My commitment to myself has already wavered, as things tend to do when I don’t put them in my phone as calendar appointments or reminders. But the good news is that as soon as I realized I had been forgetting to pay attention to myself (my commitment to myself was a minimum of 5 minutes of daily singularly focused self attention: could be blogging, drawing, meditating, walking, etc just has to be intentional), I decided to blog. Back. On. Track. Woot!
My family just returned from a road trip up to Oregon and back home to Los Angeles and it was lovely. I wasn’t sure if I was a road trip person. The road trips of my youth were forced, awkward visits to grandparents I didn’t know how to appreciate when I could or sick dad consolation prizes that felt scary and unnerving. And I often have a lot of anxiety about visiting other people. I worry that I won’t spend the right amount of time making it worth their while. I’m worried that my family (JH and The Boy) won’t like the people we’re visiting and they’ll be uncomfortable and then I’ll be uncomfortable. I worry that I won’t know what to say or how to act or basically anything required to be a social being.
And on this trip, somehow that magically faded away. We spent every night in the bed of someone generous enough to offer us one, after eating the dinner they made for us, and departing on the breakfast they made too (people are SO generous)! And I didn’t go into it knowing how the exchange of energy was going to work. But instead of fretting about “making it worth their while” I just let myself show up, be kind, and wait for the gifts to be revealed. And they were! We came and took sleeping space, food, water, and air and in return we gave conversation, meditation sessions, a playmate for siblings who usually have just each other, dishwashing, vacuuming, hugs, love, and authentic presence. And it was more than enough. And I never worried that it wasn’t really.

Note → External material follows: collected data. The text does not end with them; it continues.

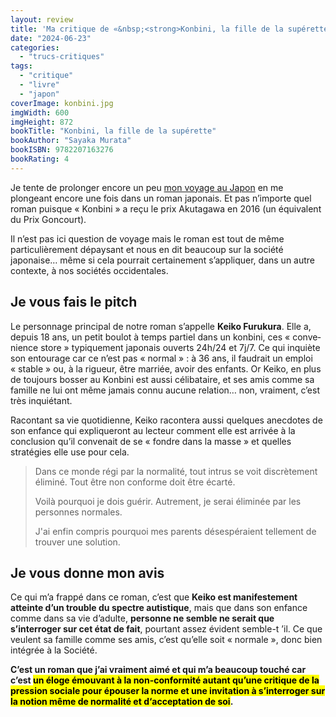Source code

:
```yaml
---
layout: review
title: 'Ma critique de «&nbsp;<strong>Konbini, la fille de la supérette</strong>&nbsp;» de <em>Sayaka Murata</em>'
date: "2024-06-23"
categories: 
  - "trucs-critiques"
tags: 
  - "critique"
  - "livre"
  - "japon"
coverImage: konbini.jpg
imgWidth: 600
imgHeight: 872
bookTitle: "Konbini, la fille de la supérette"
bookAuthor: "Sayaka Murata"
bookISBN: 9782207163276      
bookRating: 4
---
```


Je tente de prolonger encore un peu <a href="/2024/05/japan-trip/">mon voyage au Japon</a> en me plongeant encore une fois dans un roman japonais. Et pas n’importe quel roman puisque « Konbini » a reçu le prix Akutagawa en 2016 (un équivalent du Prix Goncourt).

Il n’est pas ici question de voyage mais le roman est tout de même particulièrement dépaysant et nous en dit beaucoup sur la société japonaise… même si cela pourrait certainement s’appliquer, dans un autre contexte, à nos sociétés occidentales.

<h2>Je vous fais le pitch</h2>

Le personnage principal de notre roman s’appelle <strong>Keiko Furukura</strong>. Elle a, depuis 18&nbsp;ans, un petit boulot à temps partiel dans un konbini, ces «&nbsp;<span lang="en">convenience store</span>&nbsp;» typiquement japonais ouverts 24h/24 et 7j/7. Ce qui inquiète son entourage car ce n’est pas «&nbsp;normal&nbsp;»&nbsp;: à 36&nbsp;ans, il faudrait un emploi «&nbsp;stable&nbsp;» ou, à la rigueur, être marriée, avoir des enfants. Or Keiko, en plus de toujours bosser au Konbini est aussi célibataire, et ses amis comme sa famille ne lui ont même jamais connu aucune relation… non, vraiment, c’est très inquiétant.

Racontant sa vie quotidienne, Keiko racontera aussi quelques anecdotes de son enfance qui expliqueront au lecteur comment elle est arrivée à la conclusion qu’il convenait de se « fondre dans la masse » et quelles stratégies elle use pour cela.

<blockquote class="citation"><div>
  <p>Dans ce monde régi par la normalité, tout intrus se voit discrètement éliminé. Tout être non conforme doit être écarté.</p>
  <p>Voilà pourquoi je dois guérir. Autrement, je serai éliminée par les personnes normales.</p>
  <p>J'ai enfin compris pourquoi mes parents désespéraient tellement de trouver une solution.</p>
</div></blockquote>

<h2>Je vous donne mon avis</h2>

Ce qui m’a frappé dans ce roman, c’est que <strong>Keiko est manifestement atteinte d’un trouble du spectre autistique</strong>, mais que dans son enfance comme dans sa vie d’adulte, <strong>personne ne semble ne serait que s’interroger sur cet état de fait</strong>, pourtant assez évident semble-t ’il. Ce que veulent sa famille comme ses amis, c’est qu’elle soit «&nbsp;normale&nbsp;», donc bien intégrée à la Société.

<strong>C’est un roman que j’ai vraiment aimé et qui m’a beaucoup touché car c’est <mark>un éloge émouvant à la non-conformité autant qu’une critique de la pression sociale pour épouser la norme et une invitation à s’interroger sur la notion même de normalité et d‘acceptation de soi</mark>.</strong>


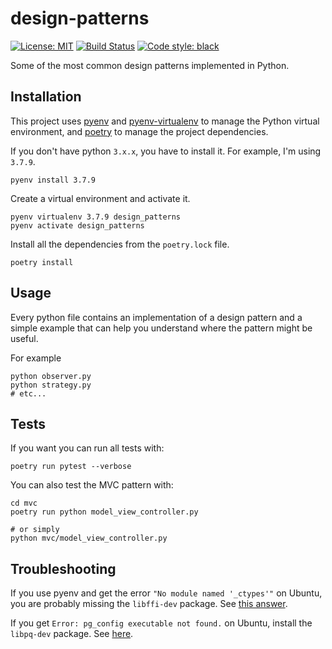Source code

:# design-patterns

[![License: MIT](https://img.shields.io/badge/License-MIT-blue.svg)](https://opensource.org/licenses/MIT) [![Build Status](https://travis-ci.org/jackdbd/design-patterns.svg?branch=master)](https://travis-ci.org/jackdbd/design-patterns) [![Code style: black](https://img.shields.io/badge/code%20style-black-000000.svg)](https://github.com/ambv/black)

Some of the most common design patterns implemented in Python.

## Installation

This project uses [pyenv](https://github.com/pyenv/pyenv) and [pyenv-virtualenv](https://github.com/pyenv/pyenv-virtualenv) to manage the Python virtual environment, and [poetry](https://poetry.eustace.io/) to manage the project dependencies.

If you don't have python `3.x.x`, you have to install it. For example, I'm using `3.7.9`.

```shell
pyenv install 3.7.9
```

Create a virtual environment and activate it.

```shell
pyenv virtualenv 3.7.9 design_patterns
pyenv activate design_patterns
```

Install all the dependencies from the `poetry.lock` file.

```shell
poetry install
```

## Usage

Every python file contains an implementation of a design pattern and a simple example that can help you understand where the pattern might be useful.

For example

```shell
python observer.py
python strategy.py
# etc...
```

## Tests

If you want you can run all tests with:

```shell
poetry run pytest --verbose
```

You can also test the MVC pattern with:

```shell
cd mvc
poetry run python model_view_controller.py

# or simply
python mvc/model_view_controller.py
```

## Troubleshooting

If you use pyenv and get the error `"No module named '_ctypes'"` on Ubuntu, you are probably missing the `libffi-dev` package. See [this answer](https://stackoverflow.com/a/60374453/3036129).

If you get `Error: pg_config executable not found.` on Ubuntu, install the `libpq-dev` package. See [here](https://stepupautomation.wordpress.com/2020/06/23/install-psycopg2-with-pg_config-error-in-ubuntu/).
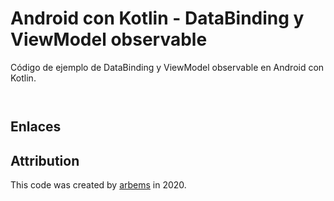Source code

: # Android con Kotlin - DataBinding y ViewModel observable

Código de ejemplo de DataBinding y ViewModel observable en Android con Kotlin.


  
```xml
```

```kotlin
```


## Enlaces

## Attribution

This code was created by [arbems](https://github.com/arbems) in 2020.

And I was reminded of something my great friend, JM, says, if we’re going to make up stories in our heads, let’s make up good ones.
The story I used to have in my head about traveling/visiting was one where I was a “taker” and other people “givers” and that being the opposite from my usual role in life… was not something I could take. The stories our minds make up are intensely convincing no?
Just before the trip I realized I couldn’t find The Boy’s iPod (and he was leaving on an airplane with his Nana the next day and “needed” it). I used the magical “find my iPhone” feature on iCloud and got cryptic readings about whether the device was connected to the internet (it wasn’t, then it was, then it wasn’t, then it was…) and the location where it was last recorded. And I, not recalling that I had taken it out of my bag in the car earlier and tucked it into the glove box, concocted an elaborate story in my head about how I must have dropped it getting out of the car, someone in the neighborhood found it, they were busy stealing it and connecting it to their internet connection when they saw the LOST message I sent to the device, so they shut it down, and turned it back on again in curiosity, and shut it down again out of nervousness.
And then I went to look in the car. And found it. And got a reality check.
If we’re going to make up stories in our heads… let’s make up good ones, eh?